If a line in the entries contains the string "PDFs", include that line in your answer.

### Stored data
§

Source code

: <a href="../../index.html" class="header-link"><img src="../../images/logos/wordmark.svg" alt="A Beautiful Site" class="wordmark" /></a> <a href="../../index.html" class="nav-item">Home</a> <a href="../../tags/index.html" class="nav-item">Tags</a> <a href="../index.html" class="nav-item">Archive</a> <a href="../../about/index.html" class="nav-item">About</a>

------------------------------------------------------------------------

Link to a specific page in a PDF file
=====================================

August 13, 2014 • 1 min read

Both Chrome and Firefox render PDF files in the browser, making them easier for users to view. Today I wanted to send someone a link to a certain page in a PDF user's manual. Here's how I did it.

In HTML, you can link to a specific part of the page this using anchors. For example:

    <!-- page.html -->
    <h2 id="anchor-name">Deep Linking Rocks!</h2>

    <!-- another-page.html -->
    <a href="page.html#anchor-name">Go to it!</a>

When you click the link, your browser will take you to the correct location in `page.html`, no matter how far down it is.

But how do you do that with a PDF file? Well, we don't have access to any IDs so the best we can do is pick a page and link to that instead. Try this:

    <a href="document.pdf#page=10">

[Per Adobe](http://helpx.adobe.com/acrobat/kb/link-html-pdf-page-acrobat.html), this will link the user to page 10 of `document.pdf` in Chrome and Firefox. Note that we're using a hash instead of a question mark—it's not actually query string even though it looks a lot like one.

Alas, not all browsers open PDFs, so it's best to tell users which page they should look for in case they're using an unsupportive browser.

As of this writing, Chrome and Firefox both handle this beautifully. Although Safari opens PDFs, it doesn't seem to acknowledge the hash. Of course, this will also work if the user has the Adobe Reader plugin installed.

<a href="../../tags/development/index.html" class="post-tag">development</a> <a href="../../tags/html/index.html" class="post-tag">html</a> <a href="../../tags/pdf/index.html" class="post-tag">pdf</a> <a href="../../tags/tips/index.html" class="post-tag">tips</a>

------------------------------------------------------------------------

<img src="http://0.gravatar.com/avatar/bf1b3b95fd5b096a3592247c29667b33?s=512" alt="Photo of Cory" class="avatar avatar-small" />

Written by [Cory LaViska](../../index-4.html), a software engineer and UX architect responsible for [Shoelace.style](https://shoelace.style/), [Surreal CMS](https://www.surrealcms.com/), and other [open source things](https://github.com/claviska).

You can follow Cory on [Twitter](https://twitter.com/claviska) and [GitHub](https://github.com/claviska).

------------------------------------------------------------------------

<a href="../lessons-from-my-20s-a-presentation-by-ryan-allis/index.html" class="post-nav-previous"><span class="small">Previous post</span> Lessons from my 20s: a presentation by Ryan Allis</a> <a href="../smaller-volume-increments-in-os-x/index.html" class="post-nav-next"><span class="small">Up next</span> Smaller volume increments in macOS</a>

§

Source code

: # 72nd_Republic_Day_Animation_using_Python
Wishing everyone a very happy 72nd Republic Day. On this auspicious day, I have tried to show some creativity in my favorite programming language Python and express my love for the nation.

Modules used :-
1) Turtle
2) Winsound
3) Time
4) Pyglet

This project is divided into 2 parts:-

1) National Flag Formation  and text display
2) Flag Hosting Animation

§

### Your response
Alas, not all browsers open PDFs, so it's best to tell users which page they should look for in case they're using an unsupportive browser.
As of this writing, Chrome and Firefox both handle this beautifully. Although Safari opens PDFs, it doesn't seem to acknowledge the hash. Of course, this will also work if the user has the Adobe Reader plugin installed.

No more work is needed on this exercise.